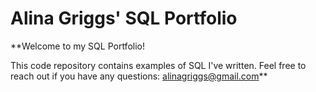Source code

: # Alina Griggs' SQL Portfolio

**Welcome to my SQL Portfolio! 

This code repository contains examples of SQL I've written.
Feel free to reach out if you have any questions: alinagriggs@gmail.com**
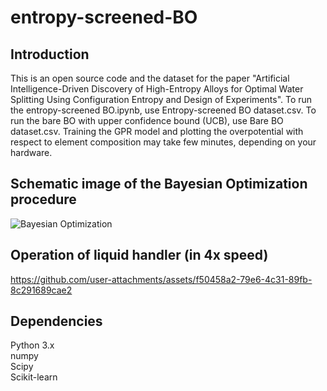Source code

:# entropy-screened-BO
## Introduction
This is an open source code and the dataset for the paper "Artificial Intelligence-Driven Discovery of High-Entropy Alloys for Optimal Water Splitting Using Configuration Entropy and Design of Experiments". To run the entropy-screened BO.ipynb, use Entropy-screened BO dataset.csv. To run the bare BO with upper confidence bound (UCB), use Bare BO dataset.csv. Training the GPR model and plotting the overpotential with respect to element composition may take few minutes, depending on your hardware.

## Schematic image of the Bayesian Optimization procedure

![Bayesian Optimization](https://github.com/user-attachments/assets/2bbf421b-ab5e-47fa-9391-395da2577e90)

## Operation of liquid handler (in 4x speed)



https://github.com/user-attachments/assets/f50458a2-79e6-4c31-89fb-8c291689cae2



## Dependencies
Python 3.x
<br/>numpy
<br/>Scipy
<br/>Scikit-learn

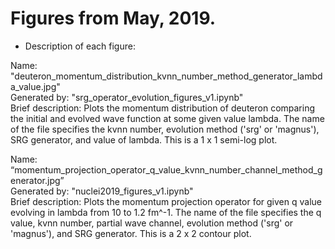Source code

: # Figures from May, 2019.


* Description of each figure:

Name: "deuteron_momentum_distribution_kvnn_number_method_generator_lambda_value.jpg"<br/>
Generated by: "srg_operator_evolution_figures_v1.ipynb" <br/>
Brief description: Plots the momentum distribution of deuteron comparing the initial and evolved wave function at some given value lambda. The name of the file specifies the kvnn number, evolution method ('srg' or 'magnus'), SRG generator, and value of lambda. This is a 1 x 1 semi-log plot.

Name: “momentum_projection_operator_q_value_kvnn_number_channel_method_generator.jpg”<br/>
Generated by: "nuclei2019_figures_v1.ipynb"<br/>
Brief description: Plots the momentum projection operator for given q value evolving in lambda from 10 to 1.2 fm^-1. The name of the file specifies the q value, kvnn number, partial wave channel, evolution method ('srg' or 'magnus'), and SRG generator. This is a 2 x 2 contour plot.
====
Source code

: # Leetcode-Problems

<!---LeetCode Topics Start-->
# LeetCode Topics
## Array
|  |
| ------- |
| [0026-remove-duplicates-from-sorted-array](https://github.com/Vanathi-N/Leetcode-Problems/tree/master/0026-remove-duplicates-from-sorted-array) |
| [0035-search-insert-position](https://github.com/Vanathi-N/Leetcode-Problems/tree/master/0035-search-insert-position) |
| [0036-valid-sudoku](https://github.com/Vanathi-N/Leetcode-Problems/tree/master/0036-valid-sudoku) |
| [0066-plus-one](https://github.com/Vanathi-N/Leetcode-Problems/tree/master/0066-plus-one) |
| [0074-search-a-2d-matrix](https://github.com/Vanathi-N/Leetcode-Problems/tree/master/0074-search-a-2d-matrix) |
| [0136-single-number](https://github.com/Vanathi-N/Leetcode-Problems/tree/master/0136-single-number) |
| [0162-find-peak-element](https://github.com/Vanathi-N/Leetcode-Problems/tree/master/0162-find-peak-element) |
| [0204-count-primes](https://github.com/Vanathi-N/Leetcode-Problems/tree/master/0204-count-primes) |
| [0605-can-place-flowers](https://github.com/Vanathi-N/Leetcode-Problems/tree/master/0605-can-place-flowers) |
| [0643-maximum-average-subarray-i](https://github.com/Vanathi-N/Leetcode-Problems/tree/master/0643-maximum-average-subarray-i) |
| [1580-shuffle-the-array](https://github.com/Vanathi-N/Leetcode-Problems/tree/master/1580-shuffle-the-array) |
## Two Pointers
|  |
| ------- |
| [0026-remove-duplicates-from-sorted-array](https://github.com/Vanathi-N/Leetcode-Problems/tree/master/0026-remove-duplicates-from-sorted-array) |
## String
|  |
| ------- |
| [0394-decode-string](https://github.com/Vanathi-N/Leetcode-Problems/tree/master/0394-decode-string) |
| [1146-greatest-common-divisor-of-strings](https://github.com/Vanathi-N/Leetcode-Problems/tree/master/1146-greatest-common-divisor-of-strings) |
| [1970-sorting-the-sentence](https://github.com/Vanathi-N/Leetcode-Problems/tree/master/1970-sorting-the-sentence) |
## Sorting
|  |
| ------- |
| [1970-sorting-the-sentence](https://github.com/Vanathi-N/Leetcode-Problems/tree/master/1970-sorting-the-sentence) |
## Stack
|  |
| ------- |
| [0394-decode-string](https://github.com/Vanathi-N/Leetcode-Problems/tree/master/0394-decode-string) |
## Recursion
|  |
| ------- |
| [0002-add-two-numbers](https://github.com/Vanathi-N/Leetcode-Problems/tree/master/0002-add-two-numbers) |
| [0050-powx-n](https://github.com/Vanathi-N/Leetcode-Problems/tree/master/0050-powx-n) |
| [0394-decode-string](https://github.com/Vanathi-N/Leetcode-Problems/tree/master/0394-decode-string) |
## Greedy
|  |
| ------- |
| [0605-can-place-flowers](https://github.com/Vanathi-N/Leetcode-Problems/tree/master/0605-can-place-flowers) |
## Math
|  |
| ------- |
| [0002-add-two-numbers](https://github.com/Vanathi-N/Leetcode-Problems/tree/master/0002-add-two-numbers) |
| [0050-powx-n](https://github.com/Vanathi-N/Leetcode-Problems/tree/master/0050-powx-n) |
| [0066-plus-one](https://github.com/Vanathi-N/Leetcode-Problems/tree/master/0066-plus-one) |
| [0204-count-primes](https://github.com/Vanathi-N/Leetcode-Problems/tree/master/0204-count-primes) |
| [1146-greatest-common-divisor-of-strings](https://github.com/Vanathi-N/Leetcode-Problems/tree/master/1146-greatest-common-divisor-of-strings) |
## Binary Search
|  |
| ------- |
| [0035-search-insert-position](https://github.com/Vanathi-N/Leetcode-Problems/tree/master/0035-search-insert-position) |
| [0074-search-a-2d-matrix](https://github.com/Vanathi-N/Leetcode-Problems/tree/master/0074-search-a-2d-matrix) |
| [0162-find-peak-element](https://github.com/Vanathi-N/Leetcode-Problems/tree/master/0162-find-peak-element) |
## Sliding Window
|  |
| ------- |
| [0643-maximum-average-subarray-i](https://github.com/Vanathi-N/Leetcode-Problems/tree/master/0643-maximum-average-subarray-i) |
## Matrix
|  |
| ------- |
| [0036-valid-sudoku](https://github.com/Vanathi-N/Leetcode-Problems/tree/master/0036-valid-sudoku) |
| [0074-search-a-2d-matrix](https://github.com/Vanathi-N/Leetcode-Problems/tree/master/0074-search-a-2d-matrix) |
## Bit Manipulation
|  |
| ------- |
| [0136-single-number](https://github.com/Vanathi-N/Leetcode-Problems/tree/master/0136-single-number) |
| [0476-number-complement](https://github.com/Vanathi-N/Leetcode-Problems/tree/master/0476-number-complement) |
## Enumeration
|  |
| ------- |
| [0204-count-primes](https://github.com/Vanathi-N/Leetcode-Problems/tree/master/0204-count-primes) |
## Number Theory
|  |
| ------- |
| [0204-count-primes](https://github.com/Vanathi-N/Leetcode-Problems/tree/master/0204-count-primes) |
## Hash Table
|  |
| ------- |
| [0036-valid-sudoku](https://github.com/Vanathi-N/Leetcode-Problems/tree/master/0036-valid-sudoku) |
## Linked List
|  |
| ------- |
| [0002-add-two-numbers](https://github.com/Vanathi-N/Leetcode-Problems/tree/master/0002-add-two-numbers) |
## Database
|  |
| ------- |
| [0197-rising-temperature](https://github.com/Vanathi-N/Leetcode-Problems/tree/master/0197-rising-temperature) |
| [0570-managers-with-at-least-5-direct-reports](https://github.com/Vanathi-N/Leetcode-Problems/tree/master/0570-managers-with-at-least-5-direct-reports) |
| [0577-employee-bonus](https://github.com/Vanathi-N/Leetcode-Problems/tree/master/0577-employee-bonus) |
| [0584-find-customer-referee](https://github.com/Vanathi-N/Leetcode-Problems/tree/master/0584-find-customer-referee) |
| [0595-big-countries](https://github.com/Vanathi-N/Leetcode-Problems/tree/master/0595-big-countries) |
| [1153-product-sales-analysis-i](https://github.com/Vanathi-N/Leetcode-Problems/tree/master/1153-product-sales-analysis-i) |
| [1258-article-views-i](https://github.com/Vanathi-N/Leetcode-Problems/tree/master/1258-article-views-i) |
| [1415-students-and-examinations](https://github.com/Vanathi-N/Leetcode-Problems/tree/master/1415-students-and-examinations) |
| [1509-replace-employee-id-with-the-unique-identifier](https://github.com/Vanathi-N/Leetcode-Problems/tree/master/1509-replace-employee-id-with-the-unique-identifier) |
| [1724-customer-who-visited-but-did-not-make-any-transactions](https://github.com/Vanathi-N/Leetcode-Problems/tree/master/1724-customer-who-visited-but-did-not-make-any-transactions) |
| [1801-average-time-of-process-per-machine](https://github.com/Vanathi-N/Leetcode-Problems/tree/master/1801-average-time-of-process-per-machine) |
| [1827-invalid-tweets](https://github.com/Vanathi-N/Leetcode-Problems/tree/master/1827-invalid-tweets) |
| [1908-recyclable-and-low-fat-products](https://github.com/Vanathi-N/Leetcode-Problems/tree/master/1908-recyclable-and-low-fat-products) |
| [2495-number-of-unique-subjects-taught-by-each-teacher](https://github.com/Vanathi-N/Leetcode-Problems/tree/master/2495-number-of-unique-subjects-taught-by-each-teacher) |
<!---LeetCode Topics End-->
====
| Problem to work on |
Where does the word "Optimization" appear in the listing? List each line that holds it.

| Result for this exercise |
## Schematic image of the Bayesian Optimization procedure
![Bayesian Optimization](https://github.com/user-attachments/assets/2bbf421b-ab5e-47fa-9391-395da2577e90)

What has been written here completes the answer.